TomTom's 2023 year in review: The big trends we're seeing in maps, EV, traffic and AI
Matthew Beedham·Dec 19, 2023

TomTom's 2023 year in review: The big trends we're seeing in maps, EV, traffic and AI

Matthew Beedham
Editor
Dec 19, 2023 · 10 min read
Big trends in maps, EV, traffic and AI | TomTom Newsroom

The past year is one for TomTom’s history books. Delivering several firsts, the company is releasing new products, pushing its technology forward with the latest innovations. And it’s playing a central role in shaping the commercial mapping and location tech industry for good. With the year ending, let’s take a look at some of the milestones and trends from the past year and consider what’s on the horizon before TomTom returns with a bang at CES2024 in January.

AI is the talk of every town

Interest and buzz in Artificial Intelligence (AI) have never been higher interest in the tech began to explode in November 2022 and has continued growing over the course of this year.

One specific type of AI is driving the tech zeitgeist of 2023 — Generative AI (GenAI). The result of advancements in large language models, Generative AI is ushering in the next wave of innovation in tech in both products and productivity — with OpenAI’s ChatGPT and Dall. E models leading the charge.

The introduction of highly capable, Generative AI technology by cloud providers has ignited significant interest within the industry. Many companies are actively exploring business opportunities to enhance user experiences and improve operational efficiency through the strategic utilization of GenAI.

Yu Guo

Advanced Technology Innovations at TomTom

TomTom’s own Advanced Technology Innovations (ATI) department, a team of experts tasked with the exploration and development of cutting-edge technologies, is already deep into its exploration of GenAI.

Earlier this year, TomTom became the first mapmaker and location technology company to release a plugin for ChatGPT. When users of the LLM ask complex questions about locations and navigation, ChatGPT can generate detailed location-informed responses that include turn-by-turn directions and maps. For the technical behind the scenes on that, check out this article written by Ivan Diaz, a member of TomTom’s Advanced Technology Innovations team.

New AI-powered in-car interfaces

Alongside this, the company is also developing an AI, LLM-powered driving assistant and is demoing it at CES2024. TomTom is no stranger to building in-vehicle tech, but its new AI assistant is something entirely new, if you’ve ever dreamed of being able to talk to your car as if it were KITT, your dream might soon be reality.

Gianluca Brugnoli, TomTom’s VP of Design, leads the company’s UX design team and has a keen eye for in-vehicle user interfaces. He believes that Generative AI-powered voice assistants will be the next revolutionary tech for in-vehicle experiences.

“Generative AI is going to add an emotional layer to interaction with the car,” he says. “It will also help personalize the experience of the vehicle and creative adaptive experiences based on the vehicle’s knowledge of its surroundings and the emotional state of you [the driver].”

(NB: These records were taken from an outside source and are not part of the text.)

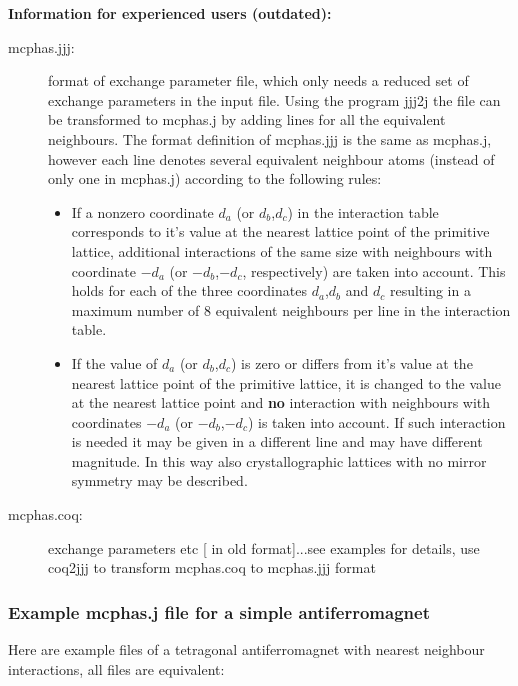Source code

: {\tiny {\bf Information for experienced users (outdated):}
\begin{description}
\item[\prg mcphas.jjj:]
format of exchange parameter file, which only needs a reduced set of exchange
parameters in the input file. Using the program {\prg jjj2j} the file can be transformed
to {\prg mcphas.j} by adding lines for all the equivalent neighbours. The format definition
of {\prg mcphas.jjj} is the same as {\prg mcphas.j}, however each line denotes several
equivalent neighbour atoms (instead of only one in {\prg mcphas.j}) according to the
 following rules:
\begin{itemize}
\item If a nonzero coordinate $d_a$ (or $d_b$,$d_c$) in the interaction table
 corresponds to it's value at the nearest
 lattice point of the primitive lattice,
  additional interactions of the same size
with  neighbours with coordinate $-d_a$ (or $-d_b$,$-d_c$, respectively)
are taken into account. This
holds for each of the three coordinates $d_a$,$d_b$ and $d_c$
 resulting in a maximum
number of 8 equivalent neighbours per line in the interaction table.
\item If the value of $d_a$ (or $d_b$,$d_c$) is zero or differs
from it's value at the nearest lattice point of the primitive lattice, it is 
changed to the value at the nearest lattice point and {\bf no} interaction 
with  neighbours with coordinates $-d_a$ (or $-d_b$,$-d_c$) is
 taken into account. If such
 interaction is needed it may be given in a different line and may
have different magnitude. In this way also crystallographic lattices
with no mirror symmetry may be described.
\end{itemize}
\item[\prg mcphas.coq:]   exchange parameters etc [ in old format]...see examples for details, use {\prg coq2jjj} to 
transform {\prg mcphas.coq} to {\prg mcphas.jjj} format
\end{description}

}


\subsubsection{Example {\prg mcphas.j} file for a simple antiferromagnet}

Here are example files of a tetragonal antiferromagnet with nearest neighbour interactions, all
files are equivalent:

A picture of an in-vehicle screen with TomTom's AI assistant providing advice and directions to a vegan restaurant.TomTom's AI voice assistant for cars, is able to comprehend complex requests, such as finding a restaurant and navigating there via the scenic route.

“It will know where you’re driving, your physical and will adapt the driving experience and the technology in the cabin to match the experience each driver seeks.”

Navigation systems and personal navigation devices were the last piece of technology that truly changed the way everyone drives, Brugnoli says. The next will be Generative AI-powered experiences in the car.

If you want to read more about TomTom’s journey with AI over the past year, check out this article over on the Engineering Blog.

Traffic: A constant in our cities

Managing traffic is like making maps, it’s never finished. So long as there is a world and there are people, there will always be maps and there will always be traffic.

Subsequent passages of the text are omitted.